Sen. Rand Paul Slows Down 860 Page Disaster

All of us have grown tired of massive bills that are crammed down our throats with promises that they will solve all the problems of the world. Obamacare was more than 2,000 pages long and promised it would completely save the healthcare industry – lower costs, increase access to care and make medicine better. We were promised that Dodd-Frank, which was also more than 2,000 pages, would solve all the problems in the banking industry and prevent the financial crisis of 2008 from ever happening again.

What we actually got from those bills was exactly what the authors intended, but not what we were told.

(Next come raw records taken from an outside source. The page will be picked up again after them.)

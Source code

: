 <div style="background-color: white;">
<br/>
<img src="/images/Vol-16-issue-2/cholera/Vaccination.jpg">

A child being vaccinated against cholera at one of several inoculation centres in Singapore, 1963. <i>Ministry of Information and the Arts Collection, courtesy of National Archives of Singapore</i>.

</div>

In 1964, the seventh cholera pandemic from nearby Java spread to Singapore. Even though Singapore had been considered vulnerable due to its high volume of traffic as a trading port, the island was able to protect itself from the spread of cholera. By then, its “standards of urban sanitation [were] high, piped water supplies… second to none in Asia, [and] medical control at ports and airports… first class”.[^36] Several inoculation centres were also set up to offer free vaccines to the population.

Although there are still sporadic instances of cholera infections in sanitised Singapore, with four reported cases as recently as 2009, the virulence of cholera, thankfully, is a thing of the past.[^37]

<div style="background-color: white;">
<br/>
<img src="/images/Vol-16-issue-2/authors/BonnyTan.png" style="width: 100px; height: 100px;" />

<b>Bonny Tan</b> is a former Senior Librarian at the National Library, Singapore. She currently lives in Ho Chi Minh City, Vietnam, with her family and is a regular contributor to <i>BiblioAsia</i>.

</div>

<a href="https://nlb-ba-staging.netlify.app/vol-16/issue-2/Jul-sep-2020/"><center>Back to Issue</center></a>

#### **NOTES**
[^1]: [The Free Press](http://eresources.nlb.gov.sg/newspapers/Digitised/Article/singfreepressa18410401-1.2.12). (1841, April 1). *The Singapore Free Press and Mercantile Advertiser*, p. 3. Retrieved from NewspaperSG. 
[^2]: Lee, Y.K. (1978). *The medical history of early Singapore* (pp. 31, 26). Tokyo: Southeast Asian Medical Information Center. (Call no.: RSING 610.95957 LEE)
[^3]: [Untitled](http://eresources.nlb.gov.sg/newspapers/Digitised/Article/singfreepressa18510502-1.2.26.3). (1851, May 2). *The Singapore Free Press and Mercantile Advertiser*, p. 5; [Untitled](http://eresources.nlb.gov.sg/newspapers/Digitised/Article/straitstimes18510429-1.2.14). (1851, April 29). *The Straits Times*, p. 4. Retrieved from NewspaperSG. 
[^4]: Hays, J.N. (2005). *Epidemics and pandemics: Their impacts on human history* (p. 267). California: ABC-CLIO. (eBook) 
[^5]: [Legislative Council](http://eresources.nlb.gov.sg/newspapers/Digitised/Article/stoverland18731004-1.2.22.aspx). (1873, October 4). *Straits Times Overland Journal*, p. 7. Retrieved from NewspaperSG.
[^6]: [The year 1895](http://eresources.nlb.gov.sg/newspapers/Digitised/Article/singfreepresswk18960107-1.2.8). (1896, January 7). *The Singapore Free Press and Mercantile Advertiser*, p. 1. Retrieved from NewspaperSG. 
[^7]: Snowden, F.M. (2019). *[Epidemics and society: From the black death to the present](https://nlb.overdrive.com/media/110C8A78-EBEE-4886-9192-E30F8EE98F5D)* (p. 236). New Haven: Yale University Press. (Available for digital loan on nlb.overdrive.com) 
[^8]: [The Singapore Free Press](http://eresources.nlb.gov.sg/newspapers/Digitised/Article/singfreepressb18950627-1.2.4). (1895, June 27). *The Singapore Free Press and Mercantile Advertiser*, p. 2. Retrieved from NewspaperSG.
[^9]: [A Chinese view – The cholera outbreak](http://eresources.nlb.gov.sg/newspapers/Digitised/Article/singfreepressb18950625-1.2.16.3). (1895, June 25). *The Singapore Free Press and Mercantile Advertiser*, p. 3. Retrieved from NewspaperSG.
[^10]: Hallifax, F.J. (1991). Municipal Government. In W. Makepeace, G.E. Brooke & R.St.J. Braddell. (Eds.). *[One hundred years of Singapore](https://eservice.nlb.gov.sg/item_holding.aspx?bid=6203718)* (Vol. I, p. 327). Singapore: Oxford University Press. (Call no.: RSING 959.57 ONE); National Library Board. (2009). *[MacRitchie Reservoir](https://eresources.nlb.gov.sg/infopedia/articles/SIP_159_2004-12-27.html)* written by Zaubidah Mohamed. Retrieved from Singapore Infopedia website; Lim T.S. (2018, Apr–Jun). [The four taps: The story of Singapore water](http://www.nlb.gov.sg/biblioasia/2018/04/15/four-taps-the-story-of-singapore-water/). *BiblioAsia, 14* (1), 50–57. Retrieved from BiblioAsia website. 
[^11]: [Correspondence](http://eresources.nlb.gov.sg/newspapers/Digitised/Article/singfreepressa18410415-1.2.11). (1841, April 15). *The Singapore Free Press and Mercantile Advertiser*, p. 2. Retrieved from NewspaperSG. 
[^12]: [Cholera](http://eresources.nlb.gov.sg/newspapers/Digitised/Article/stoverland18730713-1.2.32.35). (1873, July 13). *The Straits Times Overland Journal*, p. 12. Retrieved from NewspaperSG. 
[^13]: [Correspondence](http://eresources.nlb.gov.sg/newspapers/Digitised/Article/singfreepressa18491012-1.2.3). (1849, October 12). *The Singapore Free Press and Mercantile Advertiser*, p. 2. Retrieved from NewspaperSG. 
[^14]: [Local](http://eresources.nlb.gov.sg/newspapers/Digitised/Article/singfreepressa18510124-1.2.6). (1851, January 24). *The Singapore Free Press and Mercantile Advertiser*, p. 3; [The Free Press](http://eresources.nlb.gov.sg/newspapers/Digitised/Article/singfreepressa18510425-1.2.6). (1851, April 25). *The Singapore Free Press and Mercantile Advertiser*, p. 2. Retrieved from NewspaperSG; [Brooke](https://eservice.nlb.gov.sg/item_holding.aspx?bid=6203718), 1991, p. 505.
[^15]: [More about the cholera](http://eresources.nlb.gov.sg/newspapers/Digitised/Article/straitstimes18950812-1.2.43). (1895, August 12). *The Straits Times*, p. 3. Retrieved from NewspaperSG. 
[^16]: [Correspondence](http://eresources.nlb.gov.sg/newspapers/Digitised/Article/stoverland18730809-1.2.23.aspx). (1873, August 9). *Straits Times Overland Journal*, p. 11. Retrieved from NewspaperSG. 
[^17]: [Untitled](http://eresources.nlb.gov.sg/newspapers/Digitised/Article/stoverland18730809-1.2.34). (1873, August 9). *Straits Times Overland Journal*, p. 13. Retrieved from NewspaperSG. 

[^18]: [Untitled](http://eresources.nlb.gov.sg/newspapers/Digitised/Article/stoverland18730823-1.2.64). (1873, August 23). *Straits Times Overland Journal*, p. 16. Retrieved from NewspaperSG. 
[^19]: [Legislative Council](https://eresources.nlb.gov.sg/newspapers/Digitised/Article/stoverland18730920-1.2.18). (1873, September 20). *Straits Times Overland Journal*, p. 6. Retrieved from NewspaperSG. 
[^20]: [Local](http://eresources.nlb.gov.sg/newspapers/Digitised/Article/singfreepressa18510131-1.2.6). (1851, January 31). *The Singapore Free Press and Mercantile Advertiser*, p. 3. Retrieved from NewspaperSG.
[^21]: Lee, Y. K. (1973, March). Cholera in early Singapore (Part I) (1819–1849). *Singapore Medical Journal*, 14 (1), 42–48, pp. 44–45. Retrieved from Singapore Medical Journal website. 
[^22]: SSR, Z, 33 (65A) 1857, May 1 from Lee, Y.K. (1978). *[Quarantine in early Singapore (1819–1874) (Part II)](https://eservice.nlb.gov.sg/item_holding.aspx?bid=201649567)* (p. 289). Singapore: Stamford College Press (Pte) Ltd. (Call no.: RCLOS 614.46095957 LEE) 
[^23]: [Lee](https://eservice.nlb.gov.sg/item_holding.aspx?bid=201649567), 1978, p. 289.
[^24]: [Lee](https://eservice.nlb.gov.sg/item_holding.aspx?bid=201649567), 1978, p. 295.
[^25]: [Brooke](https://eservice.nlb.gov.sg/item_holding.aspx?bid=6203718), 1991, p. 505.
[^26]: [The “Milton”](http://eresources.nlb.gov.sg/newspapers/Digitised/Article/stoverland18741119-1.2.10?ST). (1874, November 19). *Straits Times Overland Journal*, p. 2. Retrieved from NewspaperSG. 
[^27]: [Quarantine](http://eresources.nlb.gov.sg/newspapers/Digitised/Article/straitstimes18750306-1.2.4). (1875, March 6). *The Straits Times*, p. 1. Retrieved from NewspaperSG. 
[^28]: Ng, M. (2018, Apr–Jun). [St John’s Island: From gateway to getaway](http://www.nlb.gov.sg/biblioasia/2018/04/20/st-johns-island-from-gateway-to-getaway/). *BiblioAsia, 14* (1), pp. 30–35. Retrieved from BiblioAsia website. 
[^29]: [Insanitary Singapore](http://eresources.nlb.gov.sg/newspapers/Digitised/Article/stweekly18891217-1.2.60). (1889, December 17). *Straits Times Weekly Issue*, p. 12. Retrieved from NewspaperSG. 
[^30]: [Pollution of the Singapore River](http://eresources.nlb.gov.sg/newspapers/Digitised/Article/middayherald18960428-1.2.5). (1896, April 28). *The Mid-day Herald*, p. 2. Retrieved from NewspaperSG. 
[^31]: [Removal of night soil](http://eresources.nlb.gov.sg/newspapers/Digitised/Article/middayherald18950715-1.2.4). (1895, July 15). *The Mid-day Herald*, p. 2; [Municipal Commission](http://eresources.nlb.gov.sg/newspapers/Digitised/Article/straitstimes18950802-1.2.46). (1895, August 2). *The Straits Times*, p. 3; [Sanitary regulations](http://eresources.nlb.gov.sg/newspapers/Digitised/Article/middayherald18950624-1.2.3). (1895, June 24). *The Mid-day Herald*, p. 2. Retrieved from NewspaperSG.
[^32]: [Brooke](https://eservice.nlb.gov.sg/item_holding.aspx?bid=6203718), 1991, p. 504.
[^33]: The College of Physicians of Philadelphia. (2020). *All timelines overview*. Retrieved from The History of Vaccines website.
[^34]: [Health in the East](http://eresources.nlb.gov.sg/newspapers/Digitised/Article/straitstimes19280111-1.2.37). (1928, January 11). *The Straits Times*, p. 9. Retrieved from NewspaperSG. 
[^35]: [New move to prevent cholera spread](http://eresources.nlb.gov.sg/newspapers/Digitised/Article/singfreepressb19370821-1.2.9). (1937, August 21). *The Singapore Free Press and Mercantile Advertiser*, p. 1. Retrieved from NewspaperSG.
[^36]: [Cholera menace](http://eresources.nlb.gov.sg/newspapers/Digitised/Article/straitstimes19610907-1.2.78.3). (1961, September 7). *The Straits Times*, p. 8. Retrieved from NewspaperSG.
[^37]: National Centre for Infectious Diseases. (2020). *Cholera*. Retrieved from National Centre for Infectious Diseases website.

It was about the expansion of government power, which has very negative consequences. Obamacare has caused healthcare costs to rise, and because of all the taxes and regulations included, it has actually hurt the economy more than it has helped. The same with Dodd-Frank. Government action spawned the housing bubble, which led to the financial crisis when the bubble popped. Dodd-Frank simply added more onerous regulations that cost billions of dollars a year and millions of hours of compliance without addressing the underlying issues. Again, it hurt the economy more than it helped.

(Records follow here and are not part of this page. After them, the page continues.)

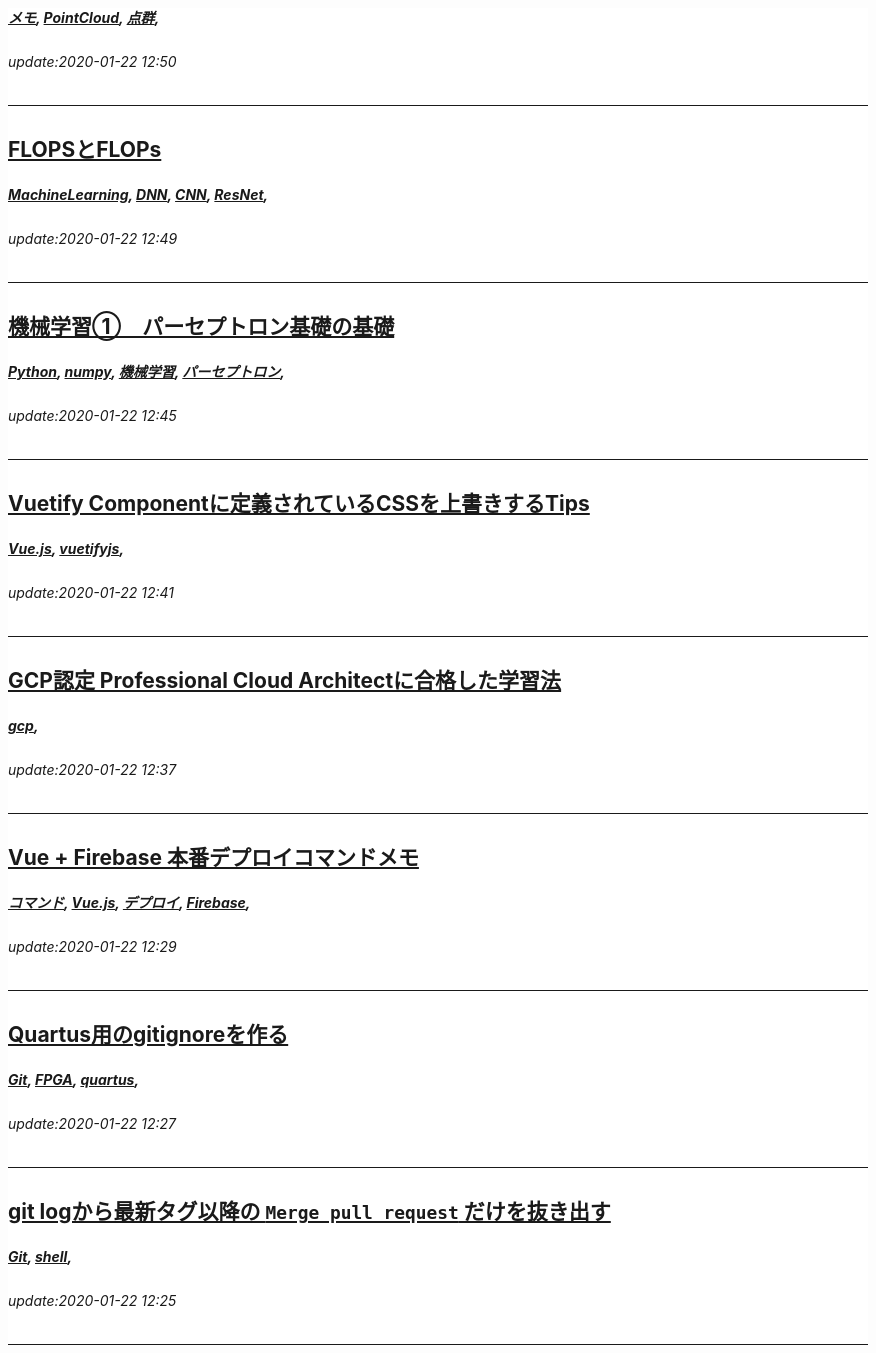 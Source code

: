 ##### [メモ](https://qiita.com/tags/メモ), [PointCloud](https://qiita.com/tags/PointCloud), [点群](https://qiita.com/tags/点群), 
###### update:2020-01-22 12:50
---
## [FLOPSとFLOPs](https://qiita.com/Haaamaaaaa/items/4277a472f4689d72de20)
##### [MachineLearning](https://qiita.com/tags/MachineLearning), [DNN](https://qiita.com/tags/DNN), [CNN](https://qiita.com/tags/CNN), [ResNet](https://qiita.com/tags/ResNet), 
###### update:2020-01-22 12:49
---
## [機械学習①　パーセプトロン基礎の基礎](https://qiita.com/squarekzmlviy/items/b6bcb75fdae2b76ae7b6)
##### [Python](https://qiita.com/tags/Python), [numpy](https://qiita.com/tags/numpy), [機械学習](https://qiita.com/tags/機械学習), [パーセプトロン](https://qiita.com/tags/パーセプトロン), 
###### update:2020-01-22 12:45
---
## [Vuetify Componentに定義されているCSSを上書きするTips](https://qiita.com/ProjectEuropa/items/c07d9c8aaf850d5a8e08)
##### [Vue.js](https://qiita.com/tags/Vue.js), [vuetifyjs](https://qiita.com/tags/vuetifyjs), 
###### update:2020-01-22 12:41
---
## [GCP認定 Professional Cloud Architectに合格した学習法](https://qiita.com/wannabe/items/48a3be4320db2eeb26f4)
##### [gcp](https://qiita.com/tags/gcp), 
###### update:2020-01-22 12:37
---
## [Vue + Firebase 本番デプロイコマンドメモ](https://qiita.com/Shun-ichiro/items/9a2d5af6a39029aad6a5)
##### [コマンド](https://qiita.com/tags/コマンド), [Vue.js](https://qiita.com/tags/Vue.js), [デプロイ](https://qiita.com/tags/デプロイ), [Firebase](https://qiita.com/tags/Firebase), 
###### update:2020-01-22 12:29
---
## [Quartus用のgitignoreを作る](https://qiita.com/ryo_i6/items/f2132799fe2c1b319086)
##### [Git](https://qiita.com/tags/Git), [FPGA](https://qiita.com/tags/FPGA), [quartus](https://qiita.com/tags/quartus), 
###### update:2020-01-22 12:27
---
## [git logから最新タグ以降の `Merge pull request` だけを抜き出す](https://qiita.com/taka10257/items/feabefcf531259fbd1d8)
##### [Git](https://qiita.com/tags/Git), [shell](https://qiita.com/tags/shell), 
###### update:2020-01-22 12:25
---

Now we have the reauthorization of the Elementary and Secondary Education Act (ESEA), which is 860 pages long and claims to solve all the problems of No Child Left Behind (NCLB). But what we’ve learned from long bills and claims as to what they do is that they do not work as promised. We cannot continue to pass bills to find out what is in them, because when we learn what is actually in them, we realize what a mistake it was to pass them in the first place.

But with ESEA, we have help. Senator Rand Paul (R-KY) is attempting to slow down this bill to give people a chance to read it, weigh in and have their grievances against big-government education heard. He has offered 74 amendments to the bill, each one requiring a vote and keeping the bill in the spotlight longer so that experts can examine it. As Sen. Paul explained it:

“This process is rotten from the top to the bottom. I would ask that we have a hearing; let’s find out what we think of No Child Left Behind before we rush through a 868-page bill that no one has time to read. This is what’s wrong with Washington.”

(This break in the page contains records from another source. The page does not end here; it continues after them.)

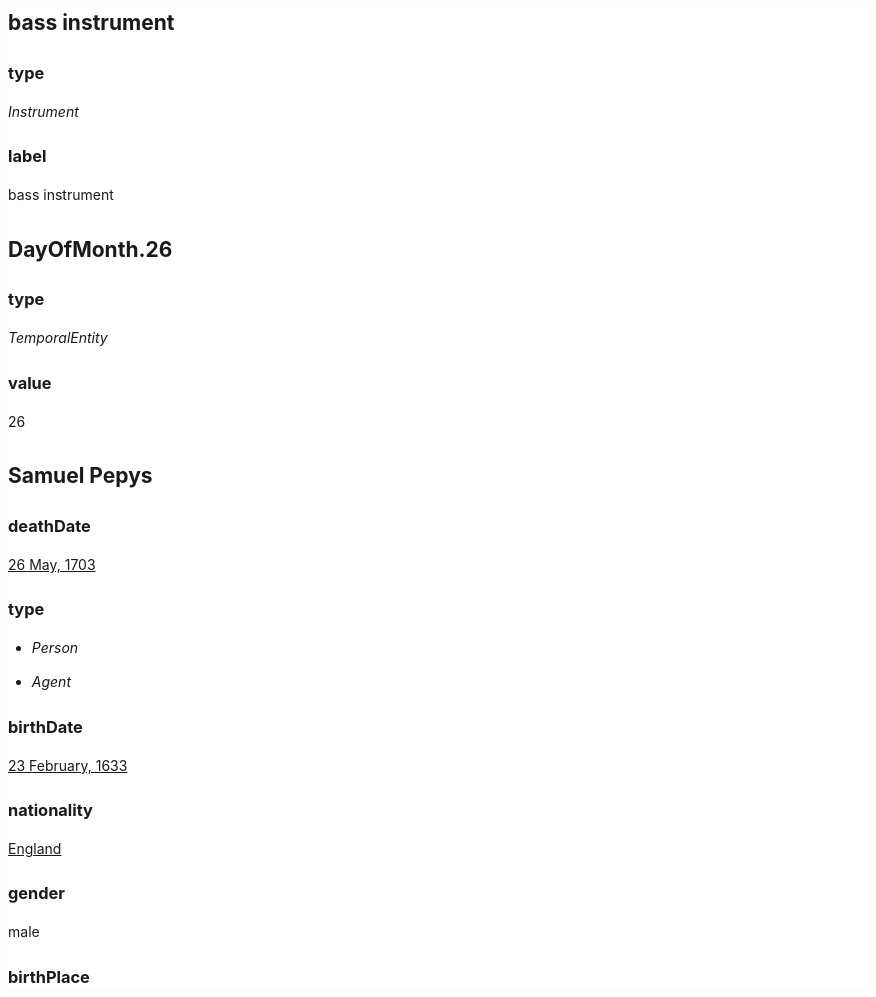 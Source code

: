 ## bass instrument

### type


*Instrument*

### label


bass instrument

## DayOfMonth.26

### type


*TemporalEntity*

### value


26

## Samuel Pepys

### deathDate


[26 May, 1703](#26-May-1703)

### type

 - *Person*

 - *Agent*

### birthDate


[23 February, 1633](#23-February-1633)

### nationality


[England](#England)

### gender


male

### birthPlace

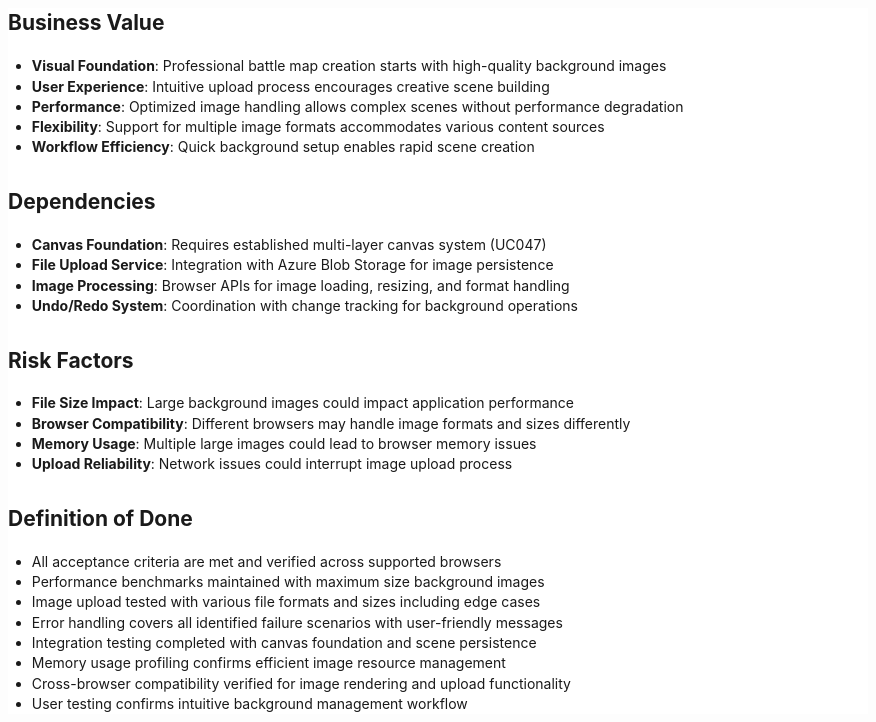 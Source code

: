 ## Business Value
- **Visual Foundation**: Professional battle map creation starts with high-quality background images
- **User Experience**: Intuitive upload process encourages creative scene building
- **Performance**: Optimized image handling allows complex scenes without performance degradation
- **Flexibility**: Support for multiple image formats accommodates various content sources
- **Workflow Efficiency**: Quick background setup enables rapid scene creation

## Dependencies
- **Canvas Foundation**: Requires established multi-layer canvas system (UC047)
- **File Upload Service**: Integration with Azure Blob Storage for image persistence
- **Image Processing**: Browser APIs for image loading, resizing, and format handling
- **Undo/Redo System**: Coordination with change tracking for background operations

## Risk Factors
- **File Size Impact**: Large background images could impact application performance
- **Browser Compatibility**: Different browsers may handle image formats and sizes differently
- **Memory Usage**: Multiple large images could lead to browser memory issues
- **Upload Reliability**: Network issues could interrupt image upload process

## Definition of Done
- All acceptance criteria are met and verified across supported browsers
- Performance benchmarks maintained with maximum size background images
- Image upload tested with various file formats and sizes including edge cases
- Error handling covers all identified failure scenarios with user-friendly messages
- Integration testing completed with canvas foundation and scene persistence
- Memory usage profiling confirms efficient image resource management
- Cross-browser compatibility verified for image rendering and upload functionality
- User testing confirms intuitive background management workflow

Yesterday, Sen. Paul took his objections to another level by invoking a seldom-used Senate rule which requires unanimous consent by all members of a committee to continue meeting beyond 2 hours. Sen. Paul objected, and the meeting was adjourned.

Sen. Paul was joined in his objections by Sen. Richard Burr (R-NC), who also believes the bill is moving too fast and runs the risk of becoming another broken promise that hurts, rather than helps.

The two Senators are also joined by 21 educations groups who oppose the bill. Regardless of their reasoning, it proves that while this legislation may have been created by a bipartisan effort, there is far from a consensus on its merits.